Rabu 24 Jun 2020 11:27 WIB

Arti Penanggalan bulan Hijriyah

Masing-masing bulan dalam hijriyah memiliki artinya.

Rep: Ali Yusuf/ Red: Muhammad Hafil
Arti Penanggalan bulan Hijriyah. Foto: Pawai Obor. Anak-anak mengikuti pawai obor dalam menyambut Tahun Baru Islam 1 Muharam 1439 H di kawasan Cikini, Jakarta, Rabu (20/09). Tanggal 21 September menjadi awal tahun bagi penanggalan kalender 1439 Hijriah.
Foto: Iman Firmansyah
Arti Penanggalan bulan Hijriyah. Foto: Pawai Obor. Anak-anak mengikuti pawai obor dalam menyambut Tahun Baru Islam 1 Muharam 1439 H di kawasan Cikini, Jakarta, Rabu (20/09). Tanggal 21 September menjadi awal tahun bagi penanggalan kalender 1439 Hijriah.

REPUBLIKA.CO.ID, JAKARTA--Penanggalan bulan-bulan yang ada di dalam tahun Hijriyah sudah dikenal bangsa Arab sebelum Islam hadir. Penetapan penanggalan Hijriyah dilakukan ketika tahun 412 Masehi melalui konvensi para petinggi-petinggi dari lintas suku dan kabilah bangsa Arab di Mekah pada masa Kilab bin Marrah (kakek Nabi Muhammad).

Dari perkumpulan itu, kata Ustaz Ahmad Zarkasih Lc, munculah 12 nama bulan dengan masing-masing memiliki arti. Misalnya nama bulan Muharram berarti yang terlarang. Disebutkan demikian karena memang pada bulan ini, bangsa Arab seluruhnya mengharamkan peperangan dan tidak ada tumpah darah pada bulan ini.

Baca Juga

"Ini merupakan hukum adat yang tidak tertulis yang berlaku sejak lama," katanya saat menjawab pertanyan jamaah dalam kajian virtual terkait awal mulanya penanggalan Hijriyah.

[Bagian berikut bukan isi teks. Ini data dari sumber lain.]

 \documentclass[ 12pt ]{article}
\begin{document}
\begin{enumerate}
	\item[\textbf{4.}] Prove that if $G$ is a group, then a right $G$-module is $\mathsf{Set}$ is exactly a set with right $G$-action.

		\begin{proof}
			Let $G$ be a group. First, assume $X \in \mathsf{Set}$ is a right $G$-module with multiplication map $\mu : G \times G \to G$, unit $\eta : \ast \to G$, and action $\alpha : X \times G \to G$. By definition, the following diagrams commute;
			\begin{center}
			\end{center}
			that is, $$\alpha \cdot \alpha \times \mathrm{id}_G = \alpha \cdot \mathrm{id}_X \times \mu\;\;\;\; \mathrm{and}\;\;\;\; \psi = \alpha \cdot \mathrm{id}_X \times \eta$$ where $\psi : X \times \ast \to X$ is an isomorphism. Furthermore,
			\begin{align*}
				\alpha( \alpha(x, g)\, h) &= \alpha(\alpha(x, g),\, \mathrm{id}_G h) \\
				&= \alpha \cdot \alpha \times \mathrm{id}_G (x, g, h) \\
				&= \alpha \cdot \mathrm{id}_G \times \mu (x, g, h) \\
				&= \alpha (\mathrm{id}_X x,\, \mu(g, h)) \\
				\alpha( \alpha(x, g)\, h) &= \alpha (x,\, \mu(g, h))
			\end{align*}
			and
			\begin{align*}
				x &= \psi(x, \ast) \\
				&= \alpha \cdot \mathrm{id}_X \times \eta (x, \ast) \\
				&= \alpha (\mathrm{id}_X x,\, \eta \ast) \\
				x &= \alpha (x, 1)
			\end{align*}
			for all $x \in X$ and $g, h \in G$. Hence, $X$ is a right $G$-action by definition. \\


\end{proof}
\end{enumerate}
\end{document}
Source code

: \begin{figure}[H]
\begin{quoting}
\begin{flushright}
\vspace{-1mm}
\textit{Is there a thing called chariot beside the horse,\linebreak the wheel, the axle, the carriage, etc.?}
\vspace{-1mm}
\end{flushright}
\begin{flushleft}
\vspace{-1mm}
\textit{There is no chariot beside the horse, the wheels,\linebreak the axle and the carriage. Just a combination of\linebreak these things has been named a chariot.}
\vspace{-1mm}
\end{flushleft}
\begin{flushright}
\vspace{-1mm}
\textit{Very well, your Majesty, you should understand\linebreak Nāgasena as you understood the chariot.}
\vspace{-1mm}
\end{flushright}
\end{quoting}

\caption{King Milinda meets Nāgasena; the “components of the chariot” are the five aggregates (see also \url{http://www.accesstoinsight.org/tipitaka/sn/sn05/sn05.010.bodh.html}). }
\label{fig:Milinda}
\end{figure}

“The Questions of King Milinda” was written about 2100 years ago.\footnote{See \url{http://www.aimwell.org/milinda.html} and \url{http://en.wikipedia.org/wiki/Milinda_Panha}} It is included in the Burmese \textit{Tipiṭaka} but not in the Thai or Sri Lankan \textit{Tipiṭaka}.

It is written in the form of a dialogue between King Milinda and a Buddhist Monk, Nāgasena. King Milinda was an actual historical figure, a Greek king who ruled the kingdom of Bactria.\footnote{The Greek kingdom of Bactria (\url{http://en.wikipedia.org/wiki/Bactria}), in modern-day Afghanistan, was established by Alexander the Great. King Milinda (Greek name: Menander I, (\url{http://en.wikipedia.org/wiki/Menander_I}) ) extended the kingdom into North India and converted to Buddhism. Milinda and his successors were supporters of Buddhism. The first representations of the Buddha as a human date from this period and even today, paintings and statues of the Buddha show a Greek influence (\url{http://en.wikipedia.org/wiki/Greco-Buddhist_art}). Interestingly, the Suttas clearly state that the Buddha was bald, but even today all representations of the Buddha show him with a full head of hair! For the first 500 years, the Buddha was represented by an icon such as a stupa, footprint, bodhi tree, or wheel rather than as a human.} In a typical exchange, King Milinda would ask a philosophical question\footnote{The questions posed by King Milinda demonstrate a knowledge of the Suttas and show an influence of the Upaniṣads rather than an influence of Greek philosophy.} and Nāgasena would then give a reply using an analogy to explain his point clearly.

Pertanyaan ini dirangkum dalam sebuah buku dengan judul "47 Masalah Fiqih Klasik dan Kontemporer."

Bulan Shafar. Shafar satu suku kata dengan kata shifir yang berarti kosong. Bulan ini dinamakan shoplfar atau shifir, karena pada bulan ini bangsa Arab mengosongkan rumah-rumah mereka beralih ke medan perang.

Rabi' al-Awwl. Sesuai namanya, Rabi yang berarti musim semi bulan ini dinamakan demikian karena memang itu yang terjadi. Rabi al-Tsani. Namanya mengikuti nama bulan sebelum karena musim gugur yang masih berlangsung. Tsani artinya yang kedua.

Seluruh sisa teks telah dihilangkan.